孔子にとっての「故き」ものとは何でしょうか。孔子が生きた時代よりもずっと前、国が良く治まっていた時代を差します。孔子の若い時の志は、良い国作りをしたい、ということでした。しかし孔子の生きた時代は戦乱の世で、政治も乱れていました。そこで孔子は、古き時代を徹底的に学んだのです。

現代はどうでしょうか。江戸時代、明治時代と比較すると、物質的には著しく発展しました。しかし、人間力はそれと同程度に発展したでしょうか。むしろ人間力は劣化している部分もあると感じる方も少なくないでしょう。

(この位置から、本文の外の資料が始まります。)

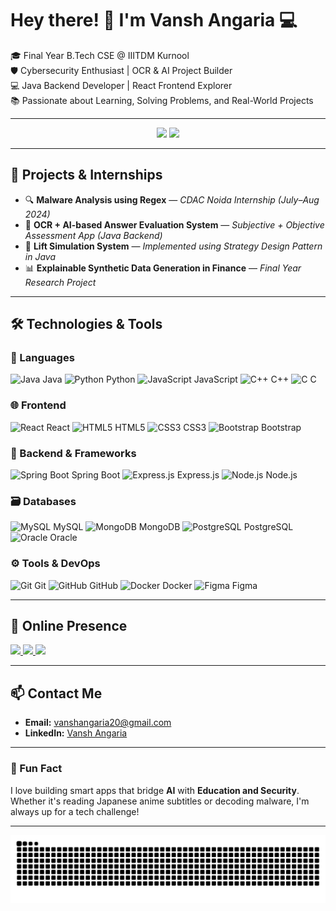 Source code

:

# Hey there! 👋 I'm Vansh Angaria 💻

🎓 Final Year B.Tech CSE @ IIITDM Kurnool  
🛡️ Cybersecurity Enthusiast | OCR & AI Project Builder  
💻 Java Backend Developer | React Frontend Explorer  
📚 Passionate about Learning, Solving Problems, and Real-World Projects

---

<div align="center">
  <img src="https://github-readme-stats.vercel.app/api?username=VanshAngaria&show_icons=true&theme=dracula&include_all_commits=true&count_private=true" height="150" />
  <img src="https://github-readme-stats.vercel.app/api/top-langs?username=VanshAngaria&layout=compact&theme=dracula&langs_count=6" height="150" />
</div>

---

## 💼 Projects & Internships

- 🔍 **Malware Analysis using Regex** — *CDAC Noida Internship (July–Aug 2024)*  
- 📄 **OCR + AI-based Answer Evaluation System** — *Subjective + Objective Assessment App (Java Backend)*  
- 🚀 **Lift Simulation System** — *Implemented using Strategy Design Pattern in Java*  
- 📊 **Explainable Synthetic Data Generation in Finance** — *Final Year Research Project*

---

## 🛠️ Technologies & Tools

### 🚀 Languages
<div>
  <img src="https://cdn.jsdelivr.net/gh/devicons/devicon/icons/java/java-original.svg" height="40" alt="Java" /> Java  
  <img src="https://cdn.jsdelivr.net/gh/devicons/devicon/icons/python/python-original.svg" height="40" alt="Python" /> Python  
  <img src="https://cdn.jsdelivr.net/gh/devicons/devicon/icons/javascript/javascript-original.svg" height="40" alt="JavaScript" /> JavaScript  
  <img src="https://cdn.jsdelivr.net/gh/devicons/devicon/icons/cplusplus/cplusplus-original.svg" height="40" alt="C++" /> C++  
  <img src="https://cdn.jsdelivr.net/gh/devicons/devicon/icons/c/c-original.svg" height="40" alt="C" /> C  
</div>

### 🌐 Frontend
<div>
  <img src="https://cdn.jsdelivr.net/gh/devicons/devicon/icons/react/react-original.svg" height="40" alt="React" /> React  
  <img src="https://cdn.jsdelivr.net/gh/devicons/devicon/icons/html5/html5-original.svg" height="40" alt="HTML5" /> HTML5  
  <img src="https://cdn.jsdelivr.net/gh/devicons/devicon/icons/css3/css3-original.svg" height="40" alt="CSS3" /> CSS3  
  <img src="https://cdn.jsdelivr.net/gh/devicons/devicon/icons/bootstrap/bootstrap-original.svg" height="40" alt="Bootstrap" /> Bootstrap  
</div>

### 🔧 Backend & Frameworks
<div>
  <img src="https://cdn.jsdelivr.net/gh/devicons/devicon/icons/spring/spring-original.svg" height="40" alt="Spring Boot" /> Spring Boot  
  <img src="https://cdn.jsdelivr.net/gh/devicons/devicon/icons/express/express-original.svg" height="40" alt="Express.js" /> Express.js  
  <img src="https://cdn.jsdelivr.net/gh/devicons/devicon/icons/nodejs/nodejs-original.svg" height="40" alt="Node.js" /> Node.js  
</div>

### 🗃️ Databases
<div>
  <img src="https://cdn.jsdelivr.net/gh/devicons/devicon/icons/mysql/mysql-original.svg" height="40" alt="MySQL" /> MySQL  
  <img src="https://cdn.jsdelivr.net/gh/devicons/devicon/icons/mongodb/mongodb-original.svg" height="40" alt="MongoDB" /> MongoDB  
  <img src="https://cdn.jsdelivr.net/gh/devicons/devicon/icons/postgresql/postgresql-original.svg" height="40" alt="PostgreSQL" /> PostgreSQL  
  <img src="https://cdn.jsdelivr.net/gh/devicons/devicon/icons/oracle/oracle-original.svg" height="40" alt="Oracle" /> Oracle  
</div>

### ⚙️ Tools & DevOps
<div>
  <img src="https://cdn.jsdelivr.net/gh/devicons/devicon/icons/git/git-original.svg" height="40" alt="Git" /> Git  
  <img src="https://cdn.jsdelivr.net/gh/devicons/devicon/icons/github/github-original.svg" height="40" alt="GitHub" /> GitHub  
  <img src="https://cdn.jsdelivr.net/gh/devicons/devicon/icons/docker/docker-original.svg" height="40" alt="Docker" /> Docker  
  <img src="https://cdn.jsdelivr.net/gh/devicons/devicon/icons/figma/figma-original.svg" height="40" alt="Figma" /> Figma  
</div>

---

## 🔗 Online Presence

<div align="left">
  <a href="https://leetcode.com/VanshAngaria/" target="_blank">
    <img src="https://img.shields.io/static/v1?message=LeetCode&logo=leetcode&label=&color=FFA116&logoColor=white&style=for-the-badge" height="35" />
  </a>
  <a href="https://github.com/VanshAngaria" target="_blank">
    <img src="https://img.shields.io/static/v1?message=GitHub&logo=github&label=&color=181717&logoColor=white&style=for-the-badge" height="35" />
  </a>
  <a href="https://www.linkedin.com/in/vansh-angaria/" target="_blank">
    <img src="https://img.shields.io/static/v1?message=LinkedIn&logo=linkedin&label=&color=0077B5&logoColor=white&style=for-the-badge" height="35" />
  </a>
</div>

---

## 📫 Contact Me

- **Email:** vanshangaria20@gmail.com  
- **LinkedIn:** [Vansh Angaria](https://www.linkedin.com/in/vansh-angaria/)

---

### 🚀 Fun Fact

I love building smart apps that bridge **AI** with **Education and Security**. Whether it's reading Japanese anime subtitles or decoding malware, I'm always up for a tech challenge!

---

<picture>
  <source media="(prefers-color-scheme: dark)" srcset="https://raw.githubusercontent.com/VanshAngaria/VanshAngaria/output/github-snake-dark.svg" />
  <source media="(prefers-color-scheme: light)" srcset="https://raw.githubusercontent.com/VanshAngaria/VanshAngaria/output/github-snake.svg" />
  <img alt="github-snake" src="https://raw.githubusercontent.com/VanshAngaria/VanshAngaria/output/github-snake.svg" />
</picture>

物質的な発展と人間力の向上は比例していないと気がついた孔子は、国が良く収まっていた時代のリーダーと、今の戦乱の世のリーダーとの違いは何かを学びます。過去を学んだことで、理想とする人間像が見えてきた。そして、人材育成こそが国作りの基本であるという確信を得たのです。このことを、これから国作りに携わる人たちに伝えなくてはいけない、そもそもその若い人たちを良き人物に育てなくてはいけない。だからこそ弟子たちに「君たちは徳を身に着けて現場に出なくてはダメですよ」と説いていました。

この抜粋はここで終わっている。